- _Try it_: The reply should hold every line of the data below, unchanged, and none of the pictures.

- _Records for the task_:
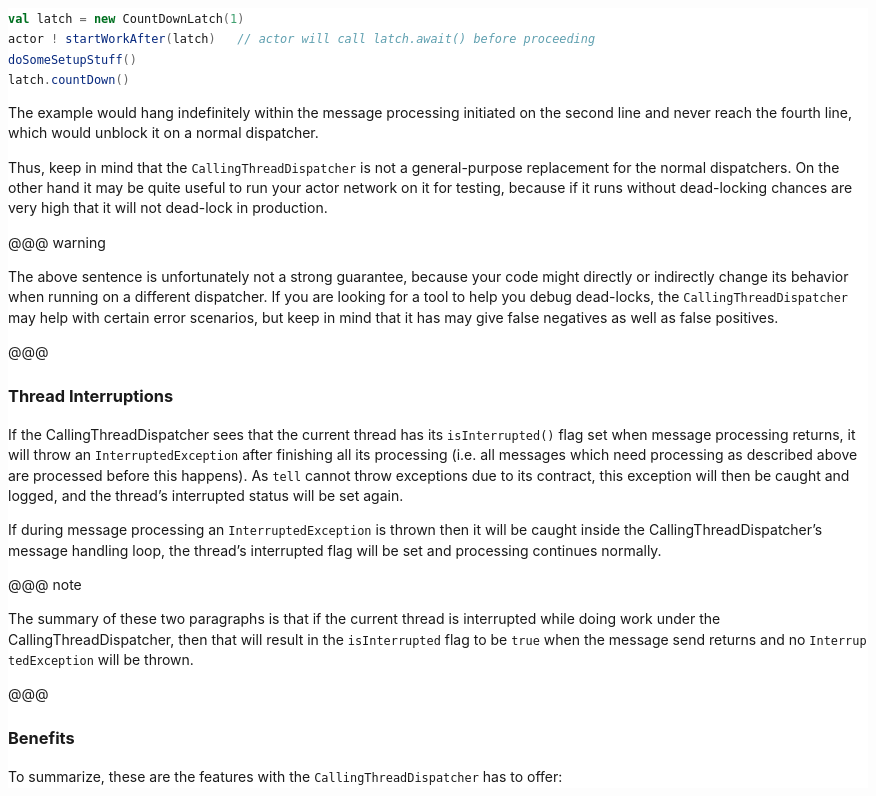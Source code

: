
 ```scala
val latch = new CountDownLatch(1)
actor ! startWorkAfter(latch)   // actor will call latch.await() before proceeding
doSomeSetupStuff()
latch.countDown()
```

The example would hang indefinitely within the message processing initiated on
the second line and never reach the fourth line, which would unblock it on a
normal dispatcher.

Thus, keep in mind that the `CallingThreadDispatcher` is not a
general-purpose replacement for the normal dispatchers. On the other hand it
may be quite useful to run your actor network on it for testing, because if it
runs without dead-locking chances are very high that it will not dead-lock in
production.

@@@ warning

The above sentence is unfortunately not a strong guarantee, because your
code might directly or indirectly change its behavior when running on a
different dispatcher. If you are looking for a tool to help you debug
dead-locks, the `CallingThreadDispatcher` may help with certain error
scenarios, but keep in mind that it has may give false negatives as well as
false positives.

@@@

### Thread Interruptions

If the CallingThreadDispatcher sees that the current thread has its
`isInterrupted()` flag set when message processing returns, it will throw an
`InterruptedException` after finishing all its processing (i.e. all
messages which need processing as described above are processed before this
happens). As `tell` cannot throw exceptions due to its contract, this
exception will then be caught and logged, and the thread’s interrupted status
will be set again.

If during message processing an `InterruptedException` is thrown then it
will be caught inside the CallingThreadDispatcher’s message handling loop, the
thread’s interrupted flag will be set and processing continues normally.

@@@ note

The summary of these two paragraphs is that if the current thread is
interrupted while doing work under the CallingThreadDispatcher, then that
will result in the `isInterrupted` flag to be `true` when the message
send returns and no `InterruptedException` will be thrown.

@@@

### Benefits

To summarize, these are the features with the `CallingThreadDispatcher`
has to offer:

- _Answer box_:
Source code

:
 ```scala
val latch = new CountDownLatch(1)
actor ! startWorkAfter(latch)   // actor will call latch.await() before proceeding
doSomeSetupStuff()
latch.countDown()
```

The example would hang indefinitely within the message processing initiated on
the second line and never reach the fourth line, which would unblock it on a
normal dispatcher.

Thus, keep in mind that the `CallingThreadDispatcher` is not a
general-purpose replacement for the normal dispatchers. On the other hand it
may be quite useful to run your actor network on it for testing, because if it
runs without dead-locking chances are very high that it will not dead-lock in
production.

@@@ warning

The above sentence is unfortunately not a strong guarantee, because your
code might directly or indirectly change its behavior when running on a
different dispatcher. If you are looking for a tool to help you debug
dead-locks, the `CallingThreadDispatcher` may help with certain error
scenarios, but keep in mind that it has may give false negatives as well as
false positives.

@@@

### Thread Interruptions

If the CallingThreadDispatcher sees that the current thread has its
`isInterrupted()` flag set when message processing returns, it will throw an
`InterruptedException` after finishing all its processing (i.e. all
messages which need processing as described above are processed before this
happens). As `tell` cannot throw exceptions due to its contract, this
exception will then be caught and logged, and the thread’s interrupted status
will be set again.

If during message processing an `InterruptedException` is thrown then it
will be caught inside the CallingThreadDispatcher’s message handling loop, the
thread’s interrupted flag will be set and processing continues normally.

@@@ note

The summary of these two paragraphs is that if the current thread is
interrupted while doing work under the CallingThreadDispatcher, then that
will result in the `isInterrupted` flag to be `true` when the message
send returns and no `InterruptedException` will be thrown.

@@@

### Benefits

To summarize, these are the features with the `CallingThreadDispatcher`
has to offer:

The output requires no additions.